This is a painful and traumatic time. Our nation once again, has been shaken by the death of an African American man, this time in Minneapolis, Minnesota. Our hearts go out to the family and friends of George Floyd, and our colleagues at the YMCA Twin Cities as their community grapples with the aftermath of his death. This death deepens the sorrow of a nation already shocked and in mourning following the murders of Breonna Taylor and Ahmaud Arbery, Tony McDade and so many before.
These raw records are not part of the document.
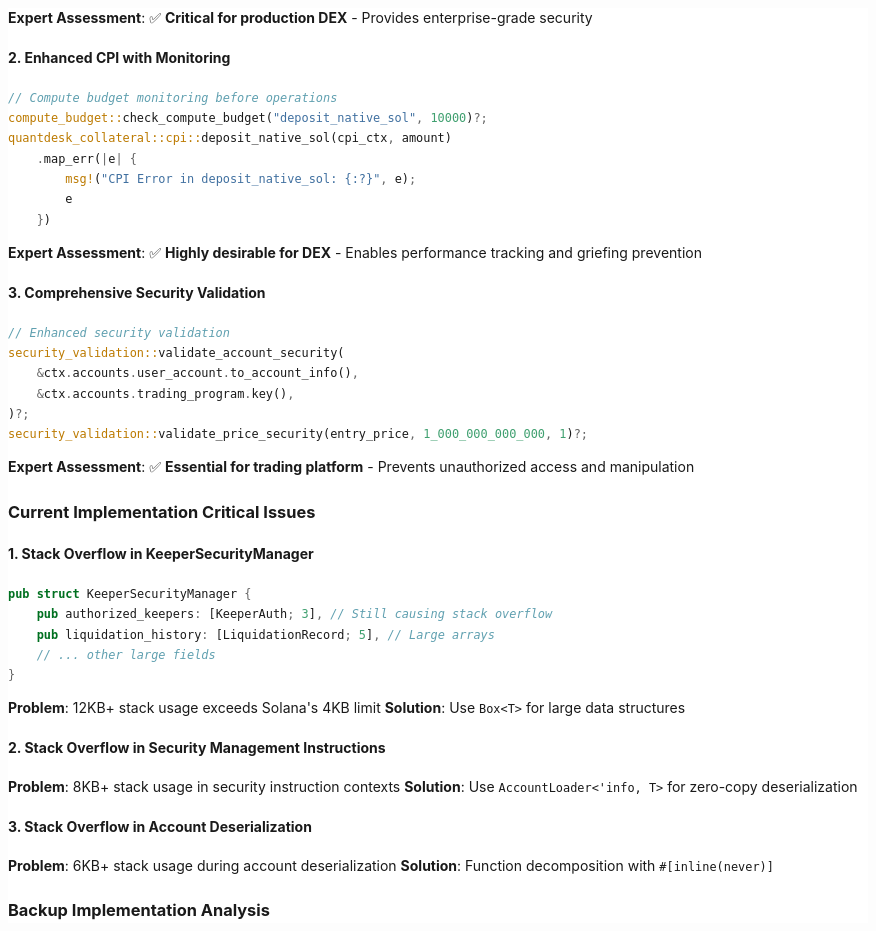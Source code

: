 **Expert Assessment**: ✅ **Critical for production DEX** - Provides enterprise-grade security

#### 2. **Enhanced CPI with Monitoring**
```rust
// Compute budget monitoring before operations
compute_budget::check_compute_budget("deposit_native_sol", 10000)?;
quantdesk_collateral::cpi::deposit_native_sol(cpi_ctx, amount)
    .map_err(|e| {
        msg!("CPI Error in deposit_native_sol: {:?}", e);
        e
    })
```

**Expert Assessment**: ✅ **Highly desirable for DEX** - Enables performance tracking and griefing prevention

#### 3. **Comprehensive Security Validation**
```rust
// Enhanced security validation
security_validation::validate_account_security(
    &ctx.accounts.user_account.to_account_info(),
    &ctx.accounts.trading_program.key(),
)?;
security_validation::validate_price_security(entry_price, 1_000_000_000_000, 1)?;
```

**Expert Assessment**: ✅ **Essential for trading platform** - Prevents unauthorized access and manipulation

### Current Implementation Critical Issues

#### 1. **Stack Overflow in KeeperSecurityManager**
```rust
pub struct KeeperSecurityManager {
    pub authorized_keepers: [KeeperAuth; 3], // Still causing stack overflow
    pub liquidation_history: [LiquidationRecord; 5], // Large arrays
    // ... other large fields
}
```

**Problem**: 12KB+ stack usage exceeds Solana's 4KB limit
**Solution**: Use `Box<T>` for large data structures

#### 2. **Stack Overflow in Security Management Instructions**
**Problem**: 8KB+ stack usage in security instruction contexts
**Solution**: Use `AccountLoader<'info, T>` for zero-copy deserialization

#### 3. **Stack Overflow in Account Deserialization**
**Problem**: 6KB+ stack usage during account deserialization
**Solution**: Function decomposition with `#[inline(never)]`

### Backup Implementation Analysis

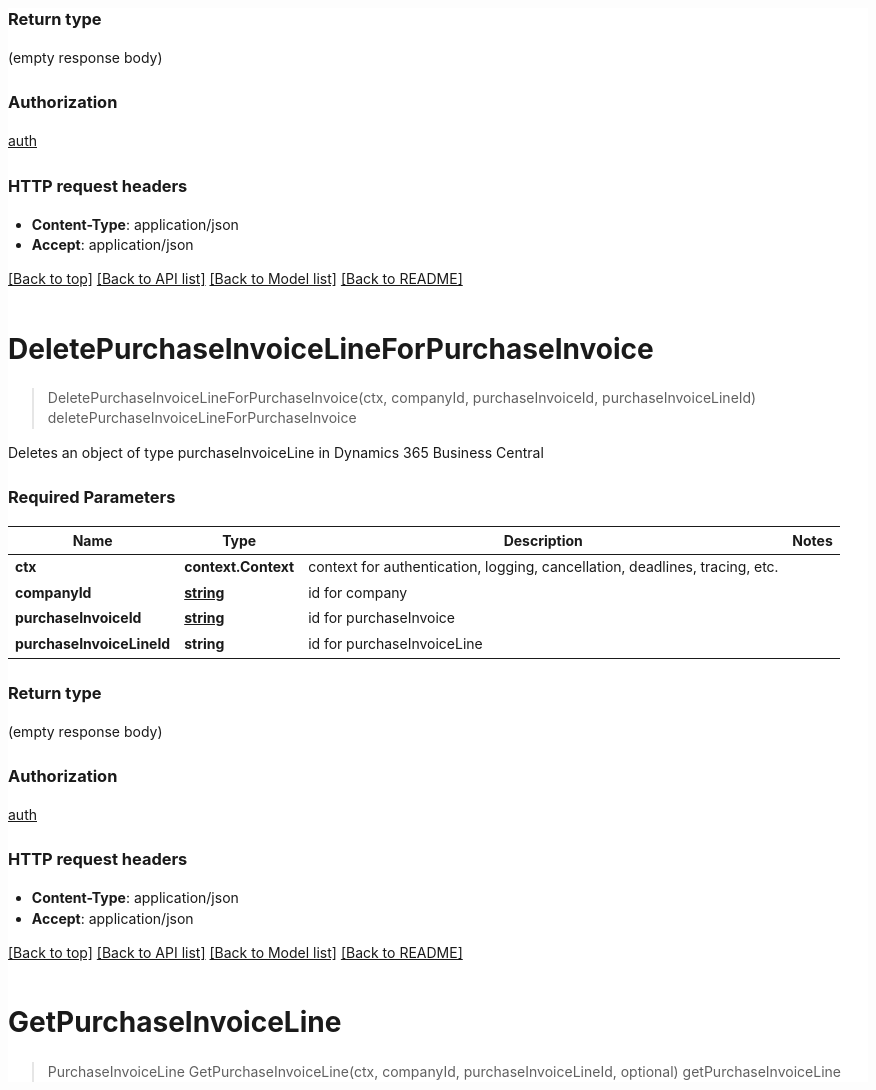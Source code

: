 ### Return type

 (empty response body)

### Authorization

[auth](../README.md#auth)

### HTTP request headers

 - **Content-Type**: application/json
 - **Accept**: application/json

[[Back to top]](#) [[Back to API list]](../README.md#documentation-for-api-endpoints) [[Back to Model list]](../README.md#documentation-for-models) [[Back to README]](../README.md)

# **DeletePurchaseInvoiceLineForPurchaseInvoice**
> DeletePurchaseInvoiceLineForPurchaseInvoice(ctx, companyId, purchaseInvoiceId, purchaseInvoiceLineId)
deletePurchaseInvoiceLineForPurchaseInvoice

Deletes an object of type purchaseInvoiceLine in Dynamics 365 Business Central

### Required Parameters

Name | Type | Description  | Notes
------------- | ------------- | ------------- | -------------
 **ctx** | **context.Context** | context for authentication, logging, cancellation, deadlines, tracing, etc.
  **companyId** | [**string**](.md)| id for company | 
  **purchaseInvoiceId** | [**string**](.md)| id for purchaseInvoice | 
  **purchaseInvoiceLineId** | **string**| id for purchaseInvoiceLine | 

### Return type

 (empty response body)

### Authorization

[auth](../README.md#auth)

### HTTP request headers

 - **Content-Type**: application/json
 - **Accept**: application/json

[[Back to top]](#) [[Back to API list]](../README.md#documentation-for-api-endpoints) [[Back to Model list]](../README.md#documentation-for-models) [[Back to README]](../README.md)

# **GetPurchaseInvoiceLine**
> PurchaseInvoiceLine GetPurchaseInvoiceLine(ctx, companyId, purchaseInvoiceLineId, optional)
getPurchaseInvoiceLine
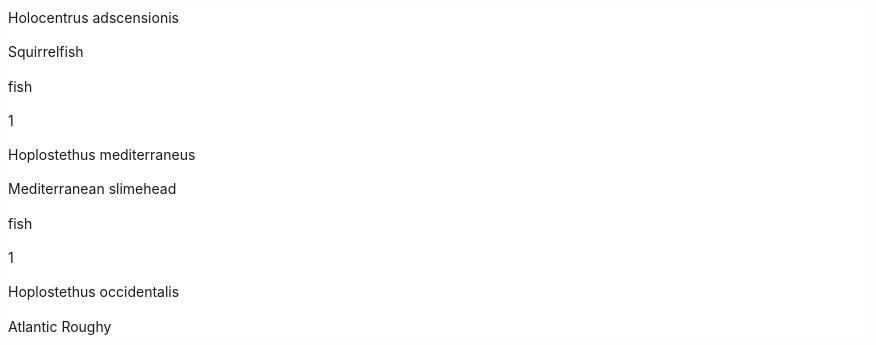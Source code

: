 Holocentrus adscensionis

</td>

<td style="text-align:left;">

Squirrelfish

</td>

<td style="text-align:left;">

fish

</td>

<td style="text-align:right;">

1

</td>

</tr>

<tr>

<td style="text-align:left;font-style: italic;">

Hoplostethus mediterraneus

</td>

<td style="text-align:left;">

Mediterranean slimehead

</td>

<td style="text-align:left;">

fish

</td>

<td style="text-align:right;">

1

</td>

</tr>

<tr>

<td style="text-align:left;font-style: italic;">

Hoplostethus occidentalis

</td>

<td style="text-align:left;">

Atlantic Roughy

</td>

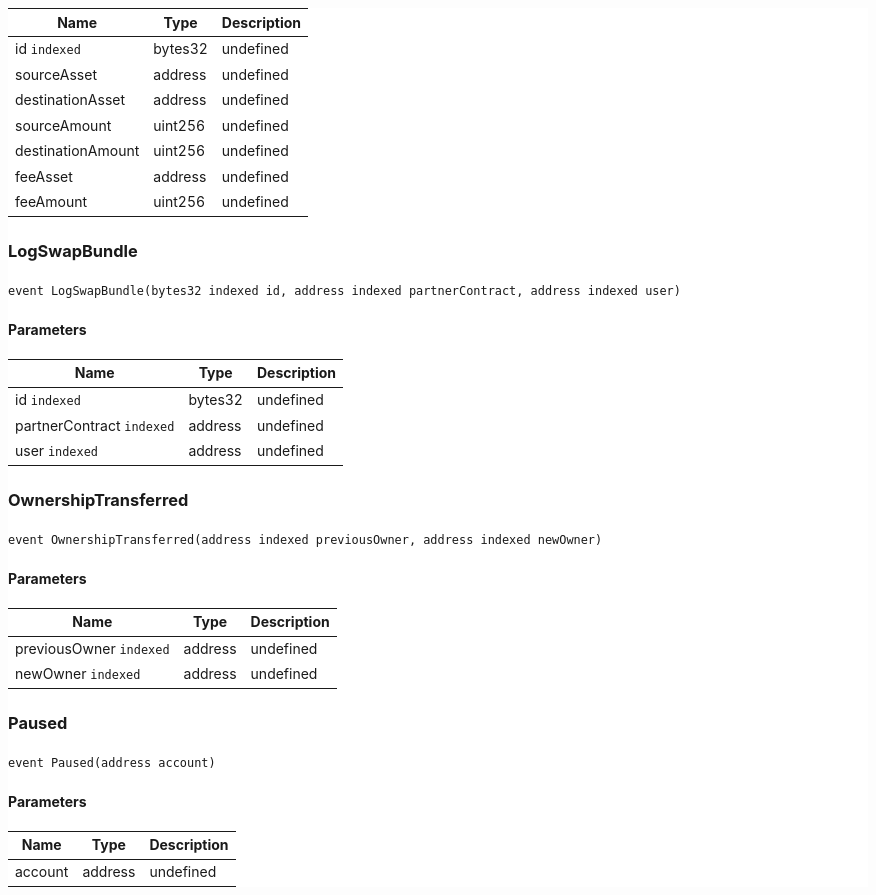 | Name              | Type    | Description |
| ----------------- | ------- | ----------- |
| id `indexed`      | bytes32 | undefined   |
| sourceAsset       | address | undefined   |
| destinationAsset  | address | undefined   |
| sourceAmount      | uint256 | undefined   |
| destinationAmount | uint256 | undefined   |
| feeAsset          | address | undefined   |
| feeAmount         | uint256 | undefined   |

### LogSwapBundle

```solidity
event LogSwapBundle(bytes32 indexed id, address indexed partnerContract, address indexed user)
```

#### Parameters

| Name                      | Type    | Description |
| ------------------------- | ------- | ----------- |
| id `indexed`              | bytes32 | undefined   |
| partnerContract `indexed` | address | undefined   |
| user `indexed`            | address | undefined   |

### OwnershipTransferred

```solidity
event OwnershipTransferred(address indexed previousOwner, address indexed newOwner)
```

#### Parameters

| Name                    | Type    | Description |
| ----------------------- | ------- | ----------- |
| previousOwner `indexed` | address | undefined   |
| newOwner `indexed`      | address | undefined   |

### Paused

```solidity
event Paused(address account)
```

#### Parameters

| Name    | Type    | Description |
| ------- | ------- | ----------- |
| account | address | undefined   |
This past weekend, many marched and more bore witness to the anger, frustration, and fear of decades of injustice. We all have a role to play in our personal and professional commitments to changing systemic and anti-black racism in our community. Helping others reach their fullest potential is our mission at the YMCA of Montclair. We are a diverse community that strives for inclusion and equity while knowing there is always work to do. Our commitment to equity calls on us to listen to the pain of living in a society where your humanity is not always valued; speak up during those moments that feel most uncomfortable; and to make a commitment to sincerely confront systemic racism.
- Actively and openly voice support and compassion for those who are uplifted when we stand in solidarity with them.
- Learn more about systemic racism and equity. The Smithsonian’s National Museum of African American History and Culture launched Talking About Race, a new online portal designed to help individuals, families, and communities talk about racism, racial identity and how these forces shape the broader American culture.
- Get involved in local initiatives. Organizations are sponsoring discussion groups and actions. Upcoming local events include the Montclair Education Association on June 2-5, the Montclair Foundation for Educational Excellence on June 14, and the NAACP/BlueWaveNJ townhall series on the criminal justice system (first was held on June 2).
- Books for children: Anti-Racism For Kids 101: Starting To Talk About Race:
- Books About Racism and Social Justice: Common Sense Media
- Ibram Kendi’s Stamped as a YA book (4th and 5th, and perhaps 3rd graders
- 31 Children’s books to support conversations on race, racism and resistance
Let us not remain silent in words or actions as we work to create a more equitable community where ALL of our children can learn, grow, and thrive.